WHAT YOU HAVE TO DO: Find and copy each line of the records where the string "label" shows up.

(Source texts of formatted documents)
= Beginning of Section =
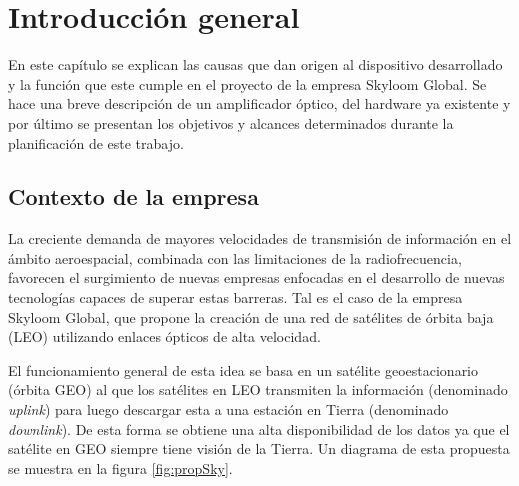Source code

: 
\chapter{Introducción general} %

\label{Chapter1} %
\label{IntroGeneral}


\newcommand{\keyword}[1]{\textbf{#1}}
\newcommand{\tabhead}[1]{\textbf{#1}}
\newcommand{\code}[1]{\texttt{#1}}
\newcommand{\file}[1]{\texttt{\bfseries#1}}
\newcommand{\option}[1]{\texttt{\itshape#1}}
\newcommand{\grados}{$^{\circ}$}


En este capítulo se explican las causas que dan origen al dispositivo desarrollado y la función que este cumple en el proyecto de la empresa Skyloom Global. Se hace una breve descripción de un amplificador óptico, del hardware ya existente y por último se presentan los objetivos y alcances determinados durante la planificación de este trabajo.


\section{Contexto de la empresa}
\label{sec:contexto}

La creciente demanda de mayores velocidades de transmisión de información en el ámbito aeroespacial, combinada con las limitaciones de la radiofrecuencia, favorecen el surgimiento de nuevas empresas enfocadas en el desarrollo de nuevas tecnologías capaces de superar estas barreras. Tal es el caso de la empresa Skyloom Global, que propone la creación de una red de satélites de órbita baja (LEO) \citep{WEBSITE:LEO} utilizando enlaces ópticos de alta velocidad.

El funcionamiento general de esta idea se basa en un satélite geoestacionario (órbita GEO) \citep{WEBSITE:GEO} al que los satélites en LEO transmiten la información (denominado \textit{uplink}) para luego descargar esta a una estación en Tierra (denominado \textit{downlink}). De esta forma se obtiene una alta disponibilidad de los datos ya que el satélite en GEO siempre tiene visión de la Tierra. Un diagrama de esta propuesta se muestra en la figura \ref{fig:propSky}.

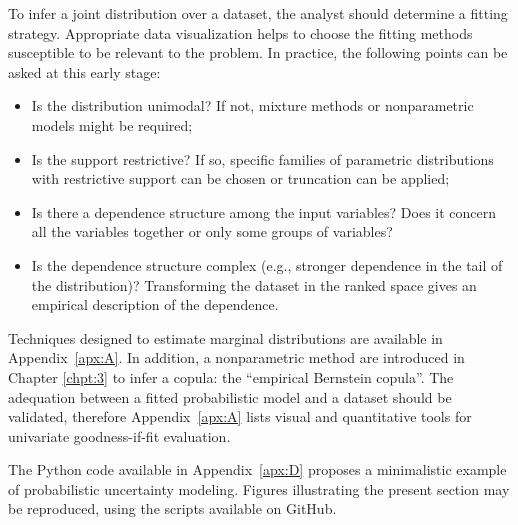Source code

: To infer a joint distribution over a dataset, the analyst should determine a fitting strategy. 
Appropriate data visualization helps to choose the fitting methods susceptible to be relevant to the problem. 
In practice, the following points can be asked at this early stage:
\begin{itemize}
    \item Is the distribution unimodal? If not, mixture methods or nonparametric models might be required;
    \item Is the support restrictive? If so, specific families of parametric distributions with restrictive support can be chosen or truncation can be applied;
    \item Is there a dependence structure among the input variables? Does it concern all the variables together or only some groups of variables? 
    \item Is the dependence structure complex (e.g., stronger dependence in the tail of the distribution)? Transforming the dataset in the ranked space gives an empirical description of the dependence. 
\end{itemize} 

Techniques designed to estimate marginal distributions are available in Appendix~\ref{apx:A}. 
In addition, a nonparametric method are introduced in Chapter \ref{chpt:3} to infer a copula: the ``empirical Bernstein copula''. 
The adequation between a fitted probabilistic model and a dataset should be validated, therefore Appendix~\ref{apx:A} lists visual and quantitative tools for univariate goodness-if-fit evaluation.


\begin{otexample}
    The Python code available in Appendix~\ref{apx:D} proposes a minimalistic \ots example of probabilistic uncertainty modeling. 
    Figures illustrating the present section may be reproduced, using the \ots scripts available on GitHub\footnotemark. 
\end{otexample}

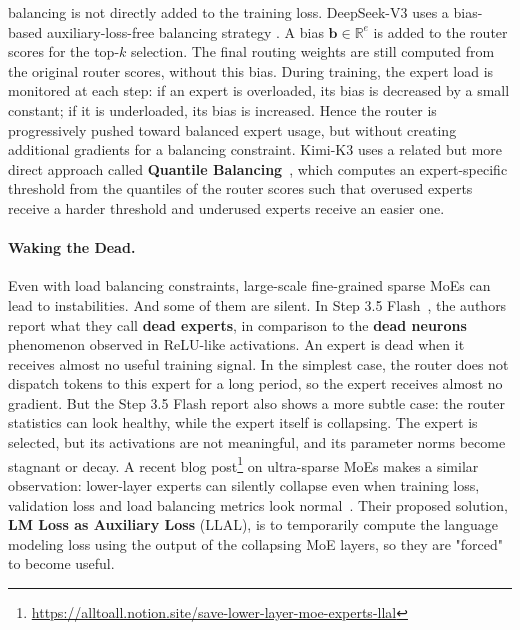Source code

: balancing is not directly added to the training loss. 
DeepSeek-V3 uses a bias-based auxiliary-loss-free balancing strategy
\citep{deepseekai2024deepseekv3,wang2024auxiliarylossfree}. A bias
$\mathbf{b} \in \mathbb{R}^{e}$ is added to the router scores for the
top-$k$ selection. The final routing weights are still computed from the
original router scores, without this bias. During training, the expert load is
monitored at each step: if an expert is overloaded, its bias is decreased by a
small constant; if it is underloaded, its bias is increased. Hence the router is
progressively pushed toward balanced expert usage, but without creating
additional gradients for a balancing constraint.
Kimi-K3 uses a related but more direct approach called \textbf{Quantile
Balancing}~\citep{moonshotai2026kimik3}, which computes an expert-specific
threshold from the quantiles of the router scores such that overused experts
receive a harder threshold and underused experts receive an easier one.

\paragraph{Waking the Dead.} Even with load balancing constraints,
large-scale fine-grained sparse MoEs can lead to instabilities. And some of
them are silent. In Step 3.5 Flash~\citep{stepfun2026step35flash}, 
the authors report what they call \textbf{dead experts}, 
in comparison to the \textbf{dead neurons} phenomenon
observed in ReLU-like activations. An expert is dead when it
receives almost no useful training signal. In the simplest case, the router does
not dispatch tokens to this expert for a long period, so the expert receives
almost no gradient. But the Step 3.5 Flash report also shows a more subtle case:
the router statistics can look healthy, while the expert itself is collapsing.
The expert is selected, but its activations are not meaningful, and its parameter norms
become stagnant or decay.
A recent blog post\footnote{
    \url{https://alltoall.notion.site/save-lower-layer-moe-experts-llal}
} on ultra-sparse MoEs makes a similar observation: lower-layer
experts can silently collapse even when training loss, validation loss and load
balancing metrics look normal~\citep{jin2026llalmoe}.
Their proposed solution, \textbf{LM Loss as Auxiliary Loss} (LLAL), is to
temporarily compute the language modeling loss using the output of the collapsing MoE layers, 
so they are "forced" to become useful.

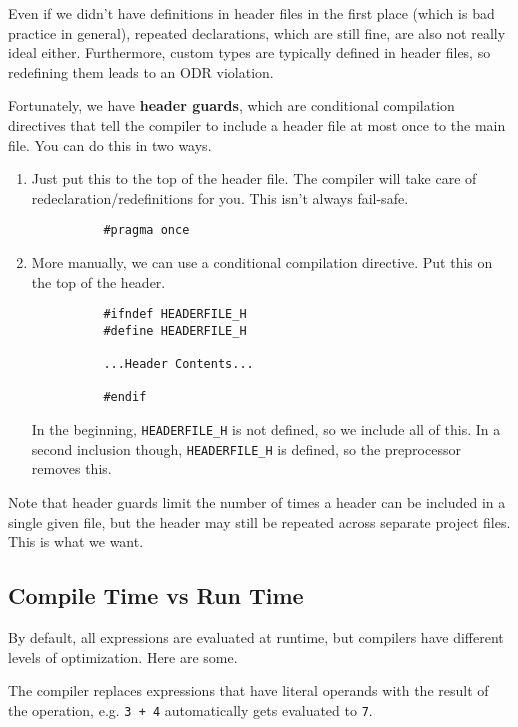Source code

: \documentclass{article}
\begin{document}
    Even if we didn't have definitions in header files in the first place (which is bad practice in general), repeated declarations, which are still fine, are also not really ideal either. Furthermore, custom types are typically defined in header files, so redefining them leads to an ODR violation. 
    
    \begin{definition}
      Fortunately, we have \textbf{header guards}, which are conditional compilation directives that tell the compiler to include a header file at most once to the main file. You can do this in two ways. 
      \begin{enumerate}
        \item Just put this to the top of the header file. The compiler will take care of redeclaration/redefinitions for you. This isn't always fail-safe. 
        \begin{lstlisting}
          #pragma once
        \end{lstlisting} 

      \item More manually, we can use a conditional compilation directive. Put this on the top of the header. 
        \begin{lstlisting}
          #ifndef HEADERFILE_H
          #define HEADERFILE_H 
          
          ...Header Contents...

          #endif 
        \end{lstlisting}
        In the beginning, \texttt{HEADERFILE\_H} is not defined, so we include all of this. In a second inclusion though, \texttt{HEADERFILE\_H} is defined, so the preprocessor removes this. 
      \end{enumerate}

      Note that header guards limit the number of times a header can be included in a single given file, but the header may still be repeated across separate project files. This is what we want. 
    \end{definition}

  \subsection{Compile Time vs Run Time} 

    By default, all expressions are evaluated at runtime, but compilers have different levels of optimization. Here are some. 

    \begin{definition} 
      The compiler replaces expressions that have literal operands with the result of the operation, e.g. \texttt{3 + 4} automatically gets evaluated to \texttt{7}. 
    \end{definition}
\end{document}
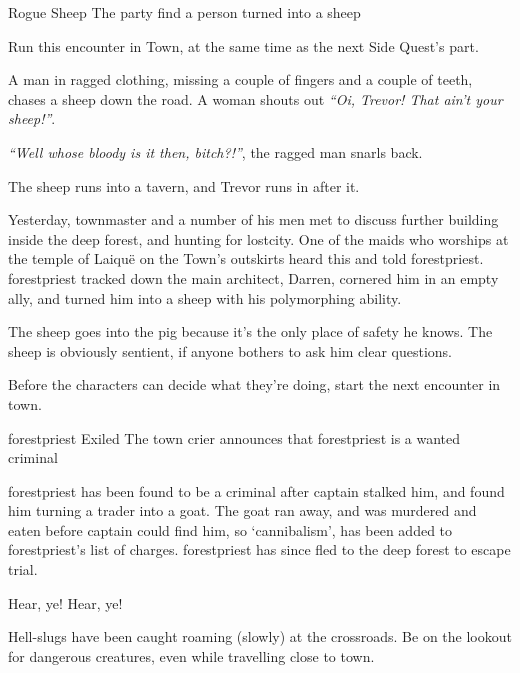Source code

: \begin{multicols}{2}
{Rogue Sheep}%
{The party find a person turned into a sheep}%

Run this encounter in Town, at the same time as the next Side Quest's part.

\begin{boxtext}

  A man in ragged clothing, missing a couple of fingers and a couple of teeth, chases a sheep down the road.  A woman shouts out \emph{``Oi, Trevor! That ain't your sheep!''}.

  \emph{``Well whose bloody is it then, bitch?!''}, the ragged man snarls back.

  The sheep runs into a tavern, and Trevor runs in after it.

\end{boxtext}

Yesterday, \gls{townmaster} and a number of his men met to discuss further building inside the deep forest, and hunting for \gls{lostcity}.
One of the maids who worships at the temple of Laiqu\"{e} on the Town's outskirts heard this and told \gls{forestpriest}.
\Gls{forestpriest} tracked down the main architect, Darren, cornered him in an empty ally, and turned him into a sheep with his polymorphing ability.

The sheep goes into the \gls{pig} because it's the only place of safety he knows.  The sheep is obviously sentient, if anyone bothers to ask him clear questions.

Before the characters can decide what they're doing, start the next encounter in \gls{town}.

{\Gls{forestpriest} Exiled}%
{The town crier announces that \gls{forestpriest} is a wanted criminal}%

\Gls{forestpriest} has been found to be a criminal after \gls{captain} stalked him, and found him turning a trader into a goat.
The goat ran away, and was murdered and eaten before \gls{captain} could find him, so `cannibalism', has been added to \gls{forestpriest}'s list of charges.
\Gls{forestpriest} has since fled to the deep forest to escape trial.

\begin{speechtext}

  Hear, ye! Hear, ye!

  Hell-slugs have been caught roaming (slowly) at the crossroads.
  Be on the lookout for dangerous creatures, even while travelling close to \gls{town}.


\end{speechtext}
\end{multicols}

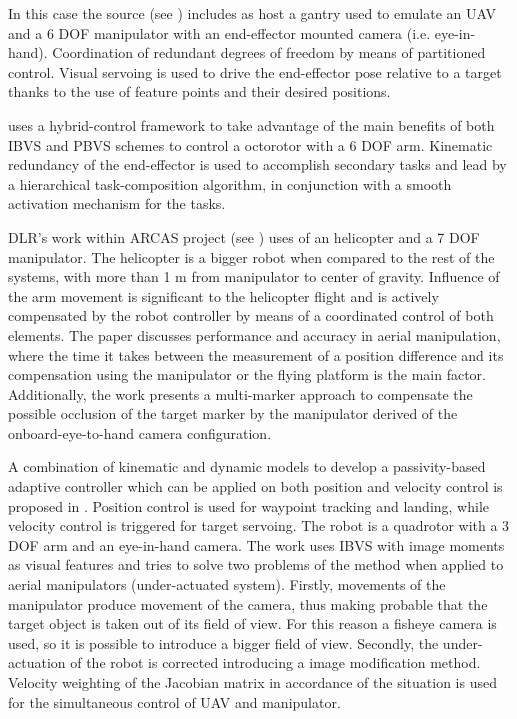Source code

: 
In this case the source (see \cite{danko_evaluation_2014}) includes as host a gantry used to emulate an UAV and a 6 DOF manipulator with an end-effector mounted camera (i.e. eye-in-hand). Coordination of redundant degrees of freedom by means of partitioned control. Visual servoing is used to drive the end-effector pose relative to a target thanks to the use of feature points and their desired positions.


\cite{lippiello_hybrid_2016} uses a hybrid-control framework to take advantage of the main benefits of both IBVS and PBVS schemes to control a octorotor with a 6 DOF arm. Kinematic redundancy of the end-effector is used to accomplish secondary tasks and lead by a hierarchical task-composition algorithm, in conjunction with a smooth activation mechanism for the tasks.



DLR's work within ARCAS project (see \cite{laiacker_high_2016}) uses of an helicopter and a 7 DOF manipulator. The helicopter is a bigger robot when compared to the rest of the systems, with more than 1 m from manipulator to center of gravity. Influence of the arm movement is significant to the helicopter flight and is actively compensated by the robot controller by means of a coordinated control of both elements. The paper discusses performance and accuracy in aerial manipulation, where the time it takes between the measurement of a position difference and its compensation using the manipulator or the flying platform is the main factor. Additionally, the work presents a multi-marker approach to compensate the possible occlusion of the target marker by the manipulator derived of the onboard-eye-to-hand camera configuration.



A combination of kinematic and dynamic models to develop a passivity-based adaptive controller which can be applied on both position and velocity control is proposed in \cite{kim_vision-guided_2016}. Position control is used for waypoint tracking and landing, while velocity control is triggered for target servoing. The robot is a quadrotor with a 3 DOF arm and an eye-in-hand camera. The work uses IBVS with image moments as visual features and tries to solve two problems of the method when applied to aerial manipulators (under-actuated system). Firstly, movements of the manipulator produce movement of the camera, thus making probable that the target object is taken out of its field of view. For this reason a fisheye camera is used, so it is possible to introduce a bigger field of view. Secondly, the under-actuation of the robot is corrected introducing a image modification method. Velocity weighting of the Jacobian matrix in accordance of the situation is used for the simultaneous control of UAV and manipulator.

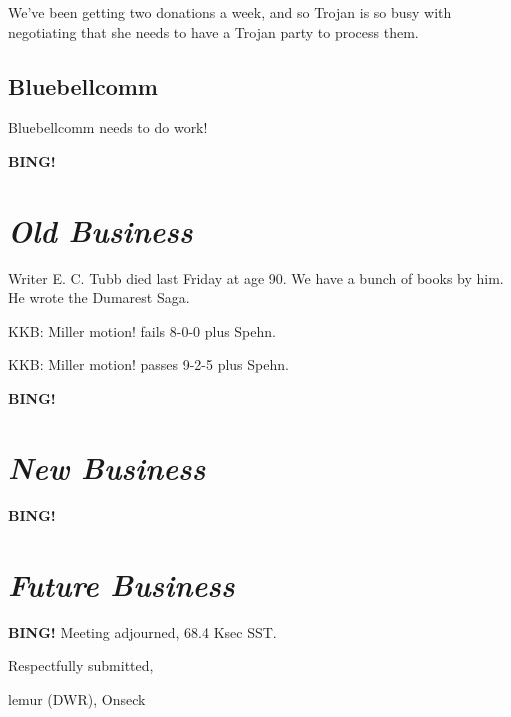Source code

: \documentclass[10pt]{article}
\newcommand{\bing}{{\bf BING!} }
\newcommand{\goto}[1]{\bing \vskip 12pt \section*{{\em{#1}}}}
\newcommand{\ps}{ plus Spehn\xspace}
\newcommand{\onseck}{lemur (DWR), Onseck}
\begin{document}
We've been getting two donations a week, and so Trojan is so busy with
negotiating that she needs to have a Trojan party to process them.

\subsection*{Bluebellcomm}

Bluebellcomm needs to do work!

\goto{Old Business}

Writer E. C. Tubb died last Friday at age 90.
We have a bunch of books by him.  He wrote the Dumarest Saga.

KKB: Miller motion! fails 8-0-0\ps.

KKB: Miller motion! passes 9-2-5\ps.

\goto{New Business}

\goto{Future Business}

\bing
\noindent
Meeting adjourned, 68.4 Ksec SST.

\vspace{18pt}

\centerline{Respectfully submitted,}
\centerline{\onseck}
\end{document}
= End of Section =
WRITTEN ANSWER:
\label{Chapter1} %
\label{IntroGeneral}
\label{sec:contexto}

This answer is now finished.